Il contraddittorio preventivo esclude l’imposta di registro e una parte dell’Iva

La circolare 17/E/2020 conferma l’inapplicabilità agli avvisi parziali e non ricomprende le rettifiche con prove certe

di Antonio Iorio

Contraddittorio escluso per gli accertamenti parziali e per tutte le rettifiche in materia di imposte indirette differenti dall’Iva. A confermare questa interpretazione delle norme in vigore dal prossimo 1° luglio sul contraddittorio preventivo è la circolare 17/E/2020 delle Entrate.

Dal documento di prassi emerge che, in concreto, le nuove regole, da un lato, favoriranno gli uffici negli eventuali ritardi nell’emissione di atti impositivi di fine anno (si veda l’altro articolo), e, dall’altro, ridurranno le ipotesi di contraddittorio rispetto alla situazione attuale.

Secondo la circolare, le disposizioni in questione, inserite nel nuovo articolo 5-ter del Dlgs 218/1997, si riferiscono alle rettifiche, suscettibili di definizione, relative ai seguenti settori:

imposte sui redditi e relative addizionali, contributi previdenziali, ritenute, imposte sostitutive;

imposta regionale sulle attività produttive;

imposta sul valore degli immobili all’estero;

imposta sul valore delle attività finanziarie all’estero;

imposta sul valore aggiunto.

Ciò in quanto l’articolo 5 ter è stato inserito all’interno del capo II del dlgs 218/97 concernente la definizione dei soli accertamenti nelle imposte sui redditi e nell’Iva.

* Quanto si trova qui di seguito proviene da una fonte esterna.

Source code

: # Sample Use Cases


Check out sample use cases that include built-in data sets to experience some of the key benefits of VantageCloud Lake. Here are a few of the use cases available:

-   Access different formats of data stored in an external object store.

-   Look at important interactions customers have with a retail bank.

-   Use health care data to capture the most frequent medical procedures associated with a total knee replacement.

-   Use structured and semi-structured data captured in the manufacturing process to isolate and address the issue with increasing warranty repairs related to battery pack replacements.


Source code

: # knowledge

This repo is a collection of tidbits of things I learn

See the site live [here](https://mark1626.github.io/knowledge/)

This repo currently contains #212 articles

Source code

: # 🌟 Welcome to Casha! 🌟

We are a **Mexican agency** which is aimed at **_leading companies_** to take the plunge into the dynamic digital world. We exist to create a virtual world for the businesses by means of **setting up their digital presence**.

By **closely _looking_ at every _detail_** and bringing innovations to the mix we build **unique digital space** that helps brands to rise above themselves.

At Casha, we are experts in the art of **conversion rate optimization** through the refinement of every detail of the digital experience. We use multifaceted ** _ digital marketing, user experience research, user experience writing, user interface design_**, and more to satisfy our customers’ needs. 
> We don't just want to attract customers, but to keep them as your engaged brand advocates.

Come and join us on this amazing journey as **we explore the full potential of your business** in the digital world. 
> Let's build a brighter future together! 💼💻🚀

Ne consegue che gli atti relativi alle altre imposte indirette, pure suscettibili di adesione (è il caso delle imposte sulle successioni e donazioni, registro, ipotecarie e catastali), essendo incluse in un altro capo del decreto (il terzo) non sono interessate alle norme sul contraddittorio.

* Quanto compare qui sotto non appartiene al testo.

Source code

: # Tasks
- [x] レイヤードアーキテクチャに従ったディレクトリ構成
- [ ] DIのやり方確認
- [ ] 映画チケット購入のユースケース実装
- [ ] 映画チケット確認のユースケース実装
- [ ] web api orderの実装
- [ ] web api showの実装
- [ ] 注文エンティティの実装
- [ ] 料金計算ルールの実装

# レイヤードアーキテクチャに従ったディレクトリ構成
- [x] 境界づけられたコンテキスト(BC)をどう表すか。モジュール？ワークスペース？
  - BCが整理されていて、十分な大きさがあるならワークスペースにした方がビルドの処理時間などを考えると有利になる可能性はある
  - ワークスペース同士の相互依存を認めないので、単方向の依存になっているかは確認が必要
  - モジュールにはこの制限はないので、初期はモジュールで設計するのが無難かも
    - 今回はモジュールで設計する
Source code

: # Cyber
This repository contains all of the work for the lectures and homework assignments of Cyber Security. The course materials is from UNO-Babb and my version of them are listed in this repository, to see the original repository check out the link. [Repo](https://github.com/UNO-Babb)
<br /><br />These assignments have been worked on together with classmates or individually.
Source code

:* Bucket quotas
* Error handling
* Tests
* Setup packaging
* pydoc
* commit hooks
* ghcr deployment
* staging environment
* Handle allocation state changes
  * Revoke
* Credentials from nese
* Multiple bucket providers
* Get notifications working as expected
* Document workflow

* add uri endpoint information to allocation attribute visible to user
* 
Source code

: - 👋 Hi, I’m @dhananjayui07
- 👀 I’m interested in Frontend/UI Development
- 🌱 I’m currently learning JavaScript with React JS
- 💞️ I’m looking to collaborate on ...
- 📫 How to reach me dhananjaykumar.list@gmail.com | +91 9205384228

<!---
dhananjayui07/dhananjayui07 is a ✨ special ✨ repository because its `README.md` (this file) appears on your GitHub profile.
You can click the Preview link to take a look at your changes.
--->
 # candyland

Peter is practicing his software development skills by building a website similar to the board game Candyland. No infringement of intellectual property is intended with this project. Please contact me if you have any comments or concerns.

Pur non potendo muoversi alcun appunto a una simile interpretazione rigorosamente letterale, è evidente che contraddice, nella sostanza, lo spirito dell’istituto il quale avrebbe dovuto avere portata generale proprio per favorire un maggior confronto tra fisco e contribuente.

Aldilà quindi della “collocazione fisica” della nuova norma all’interno del Dlgs 218/97, un’interpretazione che non avrebbe escluso alcuni importanti comparti impositivi, sarebbe stata più coerente con lo spirito (almeno quello iniziale) dell’istituto.

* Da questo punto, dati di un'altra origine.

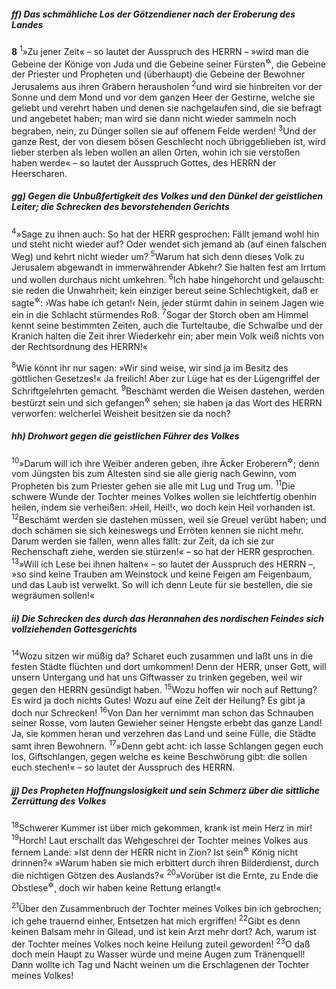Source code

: ##### ff) Das schmähliche Los der Götzendiener nach der Eroberung des Landes

__8__
<sup>1</sup>»Zu jener Zeit« – so lautet der Ausspruch des HERRN – »wird man die Gebeine der Könige von Juda und die Gebeine seiner Fürsten<sup title="oder: Oberen">&#x2732;</sup>, die Gebeine der Priester und Propheten und (überhaupt) die Gebeine der Bewohner Jerusalems aus ihren Gräbern herausholen
<sup>2</sup>und wird sie hinbreiten vor der Sonne und dem Mond und vor dem ganzen Heer der Gestirne, welche sie geliebt und verehrt haben und denen sie nachgelaufen sind, die sie befragt und angebetet haben; man wird sie dann nicht wieder sammeln noch begraben, nein, zu Dünger sollen sie auf offenem Felde werden!
<sup>3</sup>Und der ganze Rest, der von diesem bösen Geschlecht noch übriggeblieben ist, wird lieber sterben als leben wollen an allen Orten, wohin ich sie verstoßen haben werde« – so lautet der Ausspruch Gottes, des HERRN der Heerscharen.

##### gg) Gegen die Unbußfertigkeit des Volkes und den Dünkel der geistlichen Leiter; die Schrecken des bevorstehenden Gerichts

<sup>4</sup>»Sage zu ihnen auch: So hat der HERR gesprochen: Fällt jemand wohl hin und steht nicht wieder auf? Oder wendet sich jemand ab (auf einen falschen Weg) und kehrt nicht wieder um?
<sup>5</sup>Warum hat sich denn dieses Volk zu Jerusalem abgewandt in immerwährender Abkehr? Sie halten fest am Irrtum und wollen durchaus nicht umkehren.
<sup>6</sup>Ich habe hingehorcht und gelauscht: sie reden die Unwahrheit; kein einziger bereut seine Schlechtigkeit, daß er sagte<sup title="oder: dächte">&#x2732;</sup>: ›Was habe ich getan!‹ Nein, jeder stürmt dahin in seinem Jagen wie ein in die Schlacht stürmendes Roß.
<sup>7</sup>Sogar der Storch oben am Himmel kennt seine bestimmten Zeiten, auch die Turteltaube, die Schwalbe und der Kranich halten die Zeit ihrer Wiederkehr ein; aber mein Volk weiß nichts von der Rechtsordnung des HERRN!«

<sup>8</sup>Wie könnt ihr nur sagen: »Wir sind weise, wir sind ja im Besitz des göttlichen Gesetzes!« Ja freilich! Aber zur Lüge hat es der Lügengriffel der Schriftgelehrten gemacht.
<sup>9</sup>Beschämt werden die Weisen dastehen, werden bestürzt sein und sich gefangen<sup title="= widerlegt">&#x2732;</sup> sehen; sie haben ja das Wort des HERRN verworfen: welcherlei Weisheit besitzen sie da noch?

##### hh) Drohwort gegen die geistlichen Führer des Volkes

<sup>10</sup>»Darum will ich ihre Weiber anderen geben, ihre Äcker Eroberern<sup title="oder: anderen Besitzern">&#x2732;</sup>; denn vom Jüngsten bis zum Ältesten sind sie alle gierig nach Gewinn, vom Propheten bis zum Priester gehen sie alle mit Lug und Trug um.
<sup>11</sup>Die schwere Wunde der Tochter meines Volkes wollen sie leichtfertig obenhin heilen, indem sie verheißen: ›Heil, Heil!‹, wo doch kein Heil vorhanden ist.
<sup>12</sup>Beschämt werden sie dastehen müssen, weil sie Greuel verübt haben; und doch schämen sie sich keineswegs und Erröten kennen sie nicht mehr. Darum werden sie fallen, wenn alles fällt: zur Zeit, da ich sie zur Rechenschaft ziehe, werden sie stürzen!« – so hat der HERR gesprochen.
<sup>13</sup>»Will ich Lese bei ihnen halten« – so lautet der Ausspruch des HERRN –, »so sind keine Trauben am Weinstock und keine Feigen am Feigenbaum, und das Laub ist verwelkt. So will ich denn Leute für sie bestellen, die sie wegräumen sollen!«

##### ii) Die Schrecken des durch das Herannahen des nordischen Feindes sich vollziehenden Gottesgerichts

<sup>14</sup>Wozu sitzen wir müßig da? Scharet euch zusammen und laßt uns in die festen Städte flüchten und dort umkommen! Denn der HERR, unser Gott, will unsern Untergang und hat uns Giftwasser zu trinken gegeben, weil wir gegen den HERRN gesündigt haben.
<sup>15</sup>Wozu hoffen wir noch auf Rettung? Es wird ja doch nichts Gutes! Wozu auf eine Zeit der Heilung? Es gibt ja doch nur Schrecken!
<sup>16</sup>Von Dan her vernimmt man schon das Schnauben seiner Rosse, vom lauten Gewieher seiner Hengste erbebt das ganze Land! Ja, sie kommen heran und verzehren das Land und seine Fülle, die Städte samt ihren Bewohnern.
<sup>17</sup>»Denn gebt acht: ich lasse Schlangen gegen euch los, Giftschlangen, gegen welche es keine Beschwörung gibt: die sollen euch stechen!« – so lautet der Ausspruch des HERRN.

##### jj) Des Propheten Hoffnungslosigkeit und sein Schmerz über die sittliche Zerrüttung des Volkes

<sup>18</sup>Schwerer Kummer ist über mich gekommen, krank ist mein Herz in mir!
<sup>19</sup>Horch! Laut erschallt das Wehgeschrei der Tochter meines Volkes aus fernem Lande: »Ist denn der HERR nicht in Zion? Ist sein<sup title="d.h. Zions">&#x2732;</sup> König nicht drinnen?« »Warum haben sie mich erbittert durch ihren Bilderdienst, durch die nichtigen Götzen des Auslands?«
<sup>20</sup>»Vorüber ist die Ernte, zu Ende die Obstlese<sup title="oder: der Sommer">&#x2732;</sup>, doch wir haben keine Rettung erlangt!«

<sup>21</sup>Über den Zusammenbruch der Tochter meines Volkes bin ich gebrochen; ich gehe trauernd einher, Entsetzen hat mich ergriffen!
<sup>22</sup>Gibt es denn keinen Balsam mehr in Gilead, und ist kein Arzt mehr dort? Ach, warum ist der Tochter meines Volkes noch keine Heilung zuteil geworden!
<sup>23</sup>O daß doch mein Haupt zu Wasser würde und meine Augen zum Tränenquell! Dann wollte ich Tag und Nacht weinen um die Erschlagenen der Tochter meines Volkes!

Come era prevedibile, la circolare conferma, poi, che gli accertamenti parziali sono esclusi dal contraddittorio, con la precisazione che mentre per le imposte sui redditi si fa riferimento all’intera tipologia di rettifica (articolo 41-bis del Dpr 600/73), ai fini Iva l’esclusione non è totale ma riguarda le rettifiche parziali basate su elementi «certi e diretti», che non presuppongono ricostruzioni induttive o utilizzo delle presunzioni.

Alla luce di quanto precede appare evidente che il nuovo istituto viene fortemente limitato se non per utilizzarlo a favore del fisco nel caso della proroga dei termini decadenziali (si rinvia all’articolo in basso). E infatti ai fini delle imposte sui redditi:

a) gli accertamenti parziali con cui sono effettuate la gran parte delle contestazioni vengono esclusi;

b) gli accertamenti sintetici, quelli derivanti da studi di settore e quelli per condotte abusive, già prevedevano il contraddittorio preventivo.

Sul versante dell’Iva, la situazione è ancora più restrittiva in quanto vengono esclusi tutti gli accertamenti parziali basati su elementi certi e diretti, che sinora erano ricompresi in virtù della natura comunitaria del tributo.

A questo proposito sarà interessante verificare la posizione della giurisprudenza in ordine ad una possibile lesione del diritto comunitario da parte della norma interna. Si verificherà, infatti, che la nuova disposizione non consentirà più il diritto al contradditorio per molti accertamenti Iva i quali invece, in base alle regole comunitarie, prima di essere emessi devono essere oggetto del preventivo confronto tra fisco e contribuente.